IL CORNER DEL PROFESSORE – In un recente post su Facebook, il giornalista Diego Galli, punta l’attenzione sulla chiesa ormai ridotta ad un rudere a Valle Faul. Non la indica con un nome, ma mette un link che rimanda ad un pezzo del 2025 di “Cronaca24.it ” appunto dedicato alla struttura fatiscente. Nell’interessante articolo viene raccontata la storia di una struttura probabilmente templare, che cambiò nome e destinazione fino a diventare fabbrica dei fiammiferi all’inizio del ‘900.
Un mio amico, che nella vita fa il sindacalista, si lamenta spesso della direzione in cui vanno sia gli impieghi pubblici che quelli privati: precariato seriale che se unito a stipendi sempre più bassi crea, lui ha ragione, una fragilità sociale pericolosa. Questo significa anche che nessuno avrà più il coraggio di fare bambini.
Qualche giorno fa una mio caro amico con una attività nel centro storico mi ha chiesto opinione su un video, anche questo apparso su Facebook, in cui Nicola Pesce Himself, dà l’allarme per quello che a lui sembra essere un destino segnato: diventeremo un popolo di camerieri.
Essere umano significa amare. L’istinto primordiale della conservazione della specie la dice lunga. Immaginate di avere solo 30 minuti da vivere prima della fine del mondo e di avere due scelte: passarli con l’amato-a o ammirare un quadro di Leonardo da Vinci? Per tutti ho una risposta-domanda: sono più importanti le persone o i monumenti? Oppure in altre parole: è più importante la vita delle persone o come scelgono di portare a casa la stipendio? Per chi vive di cultura, beati loro, decidessero di passare gli ultimi 30 minuti della loro vita di fronte a una opera d’arte o prossimi 30 anni. Io sono persona semplice, sceglierei di stare con le persone che amo.
Prima di poterci preoccupare di cultura e di chiese ridotte a rudere, dobbiamo preoccuparci delle persone e della loro qualità della vita. Ovviamente non intendo distruggere una chiesa per farci un supermercato. Dico che prima dobbiamo creare le condizioni che permettano a tutti quelli che vogliono lavorare di avere un’occupazione. Ancora meglio una carriera, perché no, anche di cameriere o di gestore di case vacanze o simili, in modo che possano anche pensare di “metter su famiglia”.

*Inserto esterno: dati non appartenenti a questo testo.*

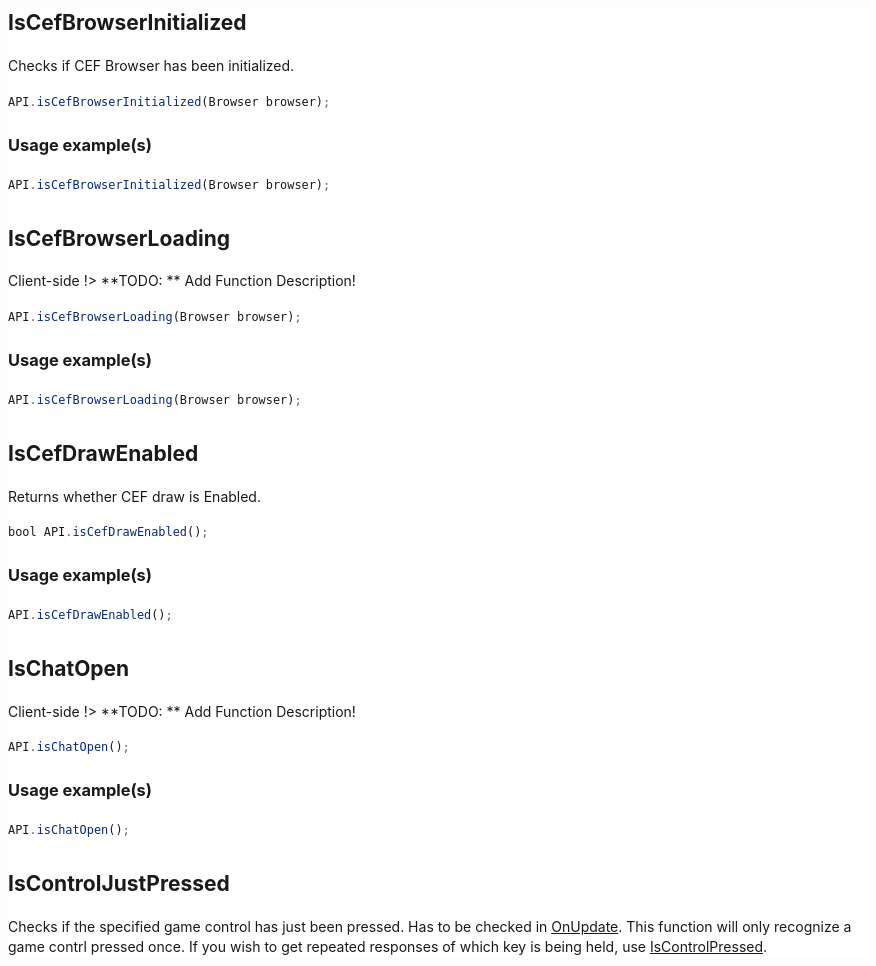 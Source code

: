 
## IsCefBrowserInitialized
Checks if CEF Browser has been initialized.

```javascript
API.isCefBrowserInitialized(Browser browser);
```
### Usage example(s)

```javascript
API.isCefBrowserInitialized(Browser browser);
```


## IsCefBrowserLoading
Client-side !> **TODO: ** Add Function Description!

```javascript
API.isCefBrowserLoading(Browser browser);
```
### Usage example(s)
```javascript
API.isCefBrowserLoading(Browser browser);
```


## IsCefDrawEnabled
Returns whether CEF draw is Enabled.

```javascript
bool API.isCefDrawEnabled();
```
### Usage example(s)
```javascript
API.isCefDrawEnabled();
```



## IsChatOpen
Client-side !> **TODO: ** Add Function Description!

```javascript
API.isChatOpen();
```
### Usage example(s)
```javascript
API.isChatOpen();
```


## IsControlJustPressed
Checks if the specified game control has just been pressed. Has to be checked in [OnUpdate](). This function will only recognize a game contrl pressed once. If you wish to get repeated responses of which key is being held, use [IsControlPressed](API_Client.md?id=iscontrolpressed).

I veri problemi di Viterbo sono il decremento demografico e l’economia stagnante. Risultato prevedibile? In un paio di generazioni saremo un popolo di vecchi e nessuno ci farà l’analisi del sangue o porterà a casa la spesa: la nostra alta qualità della vita sparirà. Le due sfide sono intimamente connesse: senza un’economia non si ha una ragionevole certezza sul futuro e quindi non si fanno bambini. Quei pochi che facciamo sono spinti da noi stessi ad andare altrove. Ben venga avere molti posti da cameriere o da gestore di B&B o da specialista di
incoming.
Dobbiamo lasciare che la nostra società sia attraente, quasi eccitante per tutti, non denigrare chi lavora. A Viterbo e in Tuscia crescono le attività legate al turismo. Facciamola finita a considerare le occupazioni connesse come “occasionali”. A Nicola Pesce dico di continuare con la cultura e di ringraziare i genitori e il sistema che lo hanno fatto studiare e oggi vivere di bellezza. Sento l’imperativo categorico di almeno provare a creare le condizioni perché chi ha voglia di lavorare lo faccia ben retribuito e con una lecita aspettativa di carriera.
Per la chiesa a Valle Faul, ho una soluzione-proposta che risolve il problema. Secondo me deve diventare il centro di smistamento di tutto quello he deve essere consegnato in centro. Sempre a parvenza di chiesa ma utile sia per la creazione di posti di lavoro che per migliorare la qualità della vita dei residenti del centro. Tutte le consegne debbono essere fatte da una mini flotta di apetti elettrici che non inquini, possa girare nei vicoli e arrivi a destinazione anche durante gli eventi. Questo eviterebbe la presenza di grossi furgoni nelle strette vie del centro, migliorerebbe la qualità dell’aria e valorizzerebbe un altro angolo di Viterbo. Sono sicuro che una grossa ditta di spedizione o consegne sarebbe interessata se non qualche imprenditore viterbese. Non più un improbabile investimento culturale ma motivo per lavorare per molti.
Questa sembra essere la maniera giusta di pensare: prima l’occupazione delle persone e, se possibile, allo steso tempo la salvaguardia e valorizzazione dei beni culturali.